Clipping: clip.c

The module clip.c uses clipping to reduce the amount of work to do while copying the double buffer to the window.

If you look closely at the code of double.c you may note that at each time only a small portion of the pixmap is modified, while the whole pixmap is copyed to the window. This is inefficent, as the large part of the window is not modified by this operation. Clipping is the tecniques used to avoid this waste of resources.

The clipping tecnique is to copy only the part of the double buffer that has been modified. In X Window, the function for copying is XCopyArea, that decides what part of the origin has to be copied by looking at a component of the graphic context, named clipping mask. In other words, to make XCopyArea copy only a part of the origin, we have to set an appropriate clipping mask in the graphic context we are using.

A possible way to set the clipping mask is by defining it as a set of non-intersecting rectangles. This can be done by using an array whose elements are of type XRectangle. Each element is one of the rectangles we want to be copied. For the ball example, only one ball is in the screen, so we need only one rectangle. As a result, the array can have a single element (so it contains only one rectangle).

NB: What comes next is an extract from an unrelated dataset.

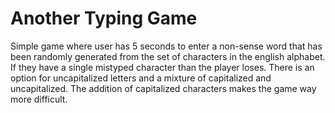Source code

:# Another Typing Game

Simple game where user has 5 seconds to enter a non-sense word that has been randomly generated from the set of characters in the english alphabet. If they have a single mistyped character than the player loses. There is an option for uncapitalized letters and a mixture of capitalized and uncapitalized. The addition of capitalized characters makes the game way more difficult.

  XRectangle clip_rect[1];
Before copying the double buffer to the window, we have to specify which part of the pixmap have been changed. In the case of the ball, this is very simple: if the new position of the ball is x, y, then the coordinates of the previous position are either x-1 or x+1, and either y-1 or y+1. Since the ball is 40 points large, a rectangle positioned in x-1, y-1 and 42 points large surely contains both the old and the new position of the ball, so it can be used as a clipping mask. Before copying the double buffer to the screen we set the clipping mask:
      /* create the clipping rectangle */
      clip_rect[0].x=x-1;
      clip_rect[0].y=y-1;
      clip_rect[0].width=42;
      clip_rect[0].height=42;
      XSetClipRectangles(dpy, g, 0, 0, clip_rect, 1, Unsorted);
See the complete code clip.c to see how these code fragments are inserted in the rest of the program. To see the performance gain of clipping, remove the function call usleep(10); from both clip.c and double.c, and execute both.